What is being asked: Once you reach the line holding "C'est fini! Asta", write out that line and every later one exactly, ending with the last line of the data; write nothing else.

Source records:
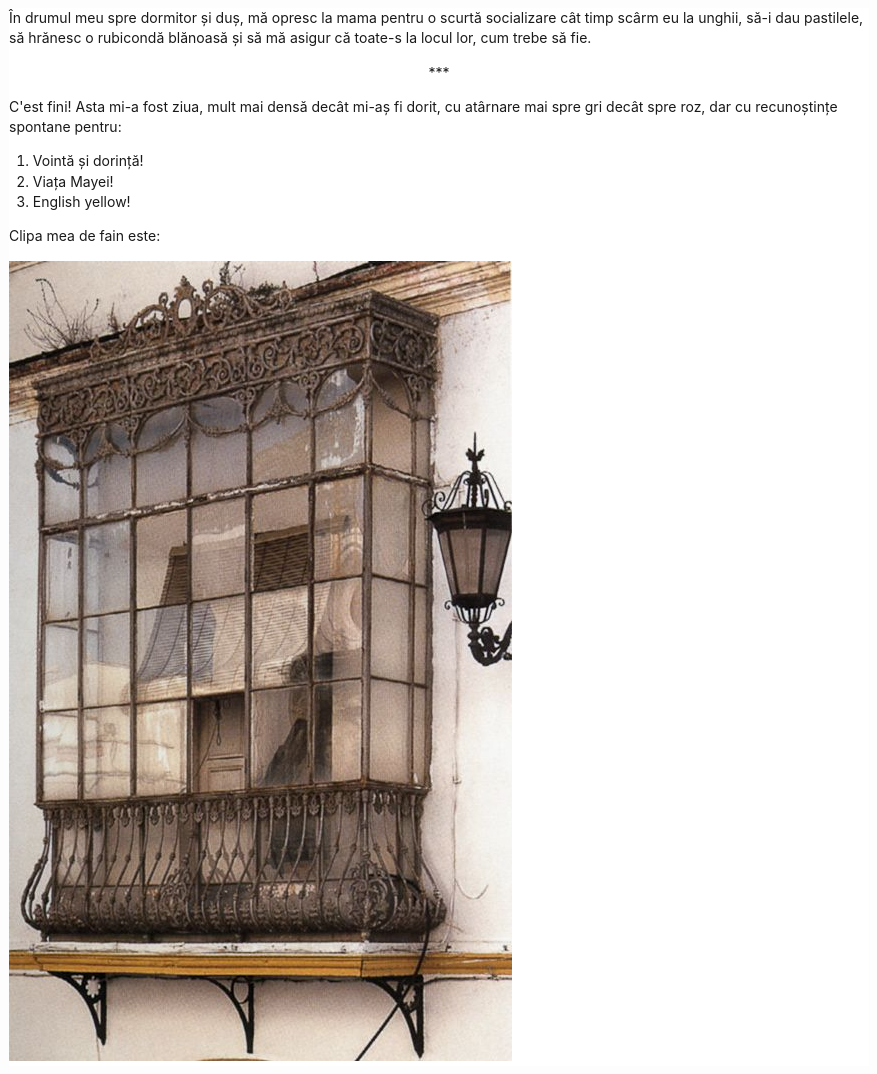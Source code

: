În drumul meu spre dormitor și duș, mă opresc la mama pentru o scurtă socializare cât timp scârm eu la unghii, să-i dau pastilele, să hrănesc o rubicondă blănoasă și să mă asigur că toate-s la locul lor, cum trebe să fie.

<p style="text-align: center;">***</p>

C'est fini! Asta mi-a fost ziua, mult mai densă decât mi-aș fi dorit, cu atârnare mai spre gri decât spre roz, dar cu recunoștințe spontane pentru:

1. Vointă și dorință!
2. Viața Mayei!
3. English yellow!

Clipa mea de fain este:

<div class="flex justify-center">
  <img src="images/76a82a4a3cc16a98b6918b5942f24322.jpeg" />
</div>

Output below:
C'est fini! Asta mi-a fost ziua, mult mai densă decât mi-aș fi dorit, cu atârnare mai spre gri decât spre roz, dar cu recunoștințe spontane pentru:

1. Vointă și dorință!
2. Viața Mayei!
3. English yellow!

Clipa mea de fain este:

<div class="flex justify-center">
  <img src="images/76a82a4a3cc16a98b6918b5942f24322.jpeg" />
</div>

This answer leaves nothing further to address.